The season of church conventions will soon be upon us and it appears likely that a considerable part of such time as is not devoted to the real business of the Church — budgets, committee reports, elections, and the like — will be spent in debates revolving around the new hermeneutic. (For the benefit of my readers who speak only English, I should explain that “hermeneutics” is Theology-Talk for “principles of interpretation.”) In all my born days, no one has ever accused me of being a theologian — much less a good one. It is therefore possible for me to contribute my little all to these debates without fear of landing in the pages of any respectable theological journal. Of course, my observations are not the result of many years of hard study; they are only the conclusions of an observer who stands by the Way, watching the parade of theologians to the Throne of Grace, asking and finding forgiveness. So now I shall present the hermeneutics of such an observer and my son Stephen, age fourteen.
1 The Bible is the Word of God, speaking in words, in history, in life itself — always directly and unerringly to the hearts of men.
2 What the Bible tells about is always directly and unerringly Jesus Christ, Lord and Savior and King, De sire of Nations, Alpha and Omega. This I learned from Luther.

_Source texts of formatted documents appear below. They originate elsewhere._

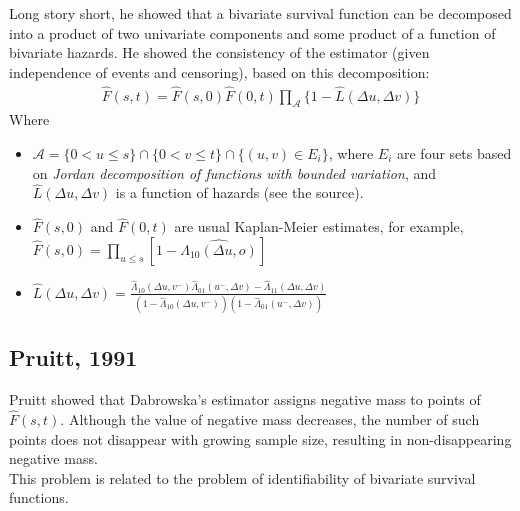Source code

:\documentclass[]{article}
\begin{document}
Long story short, he showed that a bivariate survival function can be decomposed into a product of two univariate components and some product of a function of bivariate hazards. He showed the consistency of the estimator (given independence of events and censoring), based on this decomposition:
	$$
	\begin{aligned}
		\hat{F}(s,t) = \hat{F}(s,0)\hat{F}(0,t)\prod_{\mathcal{A}}\{1 - \hat{L}(\Delta u, \Delta v)\}
	\end{aligned}
	$$
Where 
\begin{itemize}
	\item $\mathcal{A} = \{0<u\leq s\} \cap \{0 < v \leq t\} \cap \{(u, v) \in E_i\}$, where $E_i$ are four sets based on \emph{Jordan decomposition of functions with bounded variation}, and $\hat{L}(\Delta u, \Delta v)$ is a function of hazards (see the source).
  \item $\hat{F}(s,0)$ and $\hat{F}(0,t)$ are usual Kaplan-Meier estimates, for example, $\hat{F}(s,0) = \prod_{u\leq s}[1-\hat{\Lambda_{10}(\Delta u, o)}]$
	\item $\hat{L}(\Delta u, \Delta v) = \frac{\hat{\Lambda}_{10}(\Delta u,v^-)\hat{\Lambda}_{01}(u^-,\Delta v) - \hat{\Lambda}_{11}(\Delta u,\Delta v)}{\left(1-\hat{\Lambda}_{10}(\Delta u,v^-)\right)\left(1-\hat{\Lambda}_{01}(u^-,\Delta v)\right)}$
\end{itemize}

 \subsection{Pruitt, 1991 \cite{pruitt1991negative}}
 Pruitt showed that Dabrowska's estimator assigns negative mass to points of $\hat{F}(s,t)$. Although the value of negative mass decreases, the number of such points does not disappear with growing sample size, resulting in non-disappearing negative mass.\\
This problem is related to the problem of identifiability of bivariate survival functions.
\end{document}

Some parts of the Bible seem to speak of Him more directly than others. This is probably due to the fact that I have let the Spirit of God get too far ahead of me and I have lost the clarity of His voice somewhere along the way. This means that I must listen again, just as the first man whom He addressed listened. For example, when He speaks to Samuel, I must put myself in Samuel’s house, listen with Samuel’s ears, and obey with Samuel’s heart. My ears must be sharpened only by what my hidden God has been saying these thousands of years. For me to try to intrude on the conversation between the Holy Spirit and Samuel only as a twentieth century third cousin of Samuel is the ultimate arrogance. And to read into the Word things at which Samuel would have rubbed his sleepy eyes is the ultimate nonsense. The avoidance of this arrogance is, I would suggest, the ultimate purpose of all honest Biblical study. Here theologians go wrong in two ways. Either they claim to hear more than Samuel heard or they refuse to hear all that Samuel heard. The first group be comes hard, rigid, opinionated super-orthodox men. The second group becomes shoddy, shallow, partially deaf humanists. In both cases they become rationalists, continuous static on the wave length of the Holy Spirit.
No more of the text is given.